<<<<

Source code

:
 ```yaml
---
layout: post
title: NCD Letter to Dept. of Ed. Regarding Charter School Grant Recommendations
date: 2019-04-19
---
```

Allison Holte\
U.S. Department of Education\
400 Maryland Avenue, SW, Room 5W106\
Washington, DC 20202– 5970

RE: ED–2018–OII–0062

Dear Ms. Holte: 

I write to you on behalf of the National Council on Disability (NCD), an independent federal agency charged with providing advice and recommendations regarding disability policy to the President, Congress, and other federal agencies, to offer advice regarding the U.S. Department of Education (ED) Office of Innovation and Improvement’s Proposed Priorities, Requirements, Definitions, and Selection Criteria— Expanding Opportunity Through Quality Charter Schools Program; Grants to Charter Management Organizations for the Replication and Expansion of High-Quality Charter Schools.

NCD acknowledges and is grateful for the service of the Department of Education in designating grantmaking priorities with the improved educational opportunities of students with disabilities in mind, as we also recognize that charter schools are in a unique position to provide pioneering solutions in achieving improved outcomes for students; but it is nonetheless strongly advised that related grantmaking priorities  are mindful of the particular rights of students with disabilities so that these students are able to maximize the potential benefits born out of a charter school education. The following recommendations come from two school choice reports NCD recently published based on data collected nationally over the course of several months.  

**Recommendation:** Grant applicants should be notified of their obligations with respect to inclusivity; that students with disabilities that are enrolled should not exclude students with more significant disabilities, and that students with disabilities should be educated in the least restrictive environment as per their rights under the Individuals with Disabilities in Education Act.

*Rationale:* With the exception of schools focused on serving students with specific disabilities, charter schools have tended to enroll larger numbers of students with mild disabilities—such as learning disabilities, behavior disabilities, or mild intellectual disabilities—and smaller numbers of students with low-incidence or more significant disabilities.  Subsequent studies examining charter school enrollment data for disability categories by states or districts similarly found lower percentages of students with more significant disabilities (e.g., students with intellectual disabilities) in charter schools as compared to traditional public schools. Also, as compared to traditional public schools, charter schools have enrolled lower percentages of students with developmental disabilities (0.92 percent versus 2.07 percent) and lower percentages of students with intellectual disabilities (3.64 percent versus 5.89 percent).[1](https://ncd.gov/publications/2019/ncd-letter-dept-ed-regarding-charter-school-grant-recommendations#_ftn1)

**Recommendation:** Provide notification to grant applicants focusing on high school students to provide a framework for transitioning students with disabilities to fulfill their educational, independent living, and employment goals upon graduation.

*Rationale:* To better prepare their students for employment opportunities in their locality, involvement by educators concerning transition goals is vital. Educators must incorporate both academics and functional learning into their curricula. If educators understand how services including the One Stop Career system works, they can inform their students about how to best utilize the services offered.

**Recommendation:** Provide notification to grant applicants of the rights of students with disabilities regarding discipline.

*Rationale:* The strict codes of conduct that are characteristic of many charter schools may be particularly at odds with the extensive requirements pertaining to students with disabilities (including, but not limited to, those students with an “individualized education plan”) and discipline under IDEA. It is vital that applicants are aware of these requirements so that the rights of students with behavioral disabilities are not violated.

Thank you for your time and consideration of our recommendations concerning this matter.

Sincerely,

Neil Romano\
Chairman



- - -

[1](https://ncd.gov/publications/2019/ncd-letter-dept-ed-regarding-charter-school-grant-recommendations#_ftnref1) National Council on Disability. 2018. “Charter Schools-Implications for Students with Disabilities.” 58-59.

>>>>

### Exercise directions
Scan the material for the string "applicants". Copy each line where it appears.

### Answer space
**Recommendation:** Grant applicants should be notified of their obligations with respect to inclusivity; that students with disabilities that are enrolled should not exclude students with more significant disabilities, and that students with disabilities should be educated in the least restrictive environment as per their rights under the Individuals with Disabilities in Education Act.
**Recommendation:** Provide notification to grant applicants focusing on high school students to provide a framework for transitioning students with disabilities to fulfill their educational, independent living, and employment goals upon graduation.
**Recommendation:** Provide notification to grant applicants of the rights of students with disabilities regarding discipline.
*Rationale:* The strict codes of conduct that are characteristic of many charter schools may be particularly at odds with the extensive requirements pertaining to students with disabilities (including, but not limited to, those students with an “individualized education plan”) and discipline under IDEA. It is vital that applicants are aware of these requirements so that the rights of students with behavioral disabilities are not violated.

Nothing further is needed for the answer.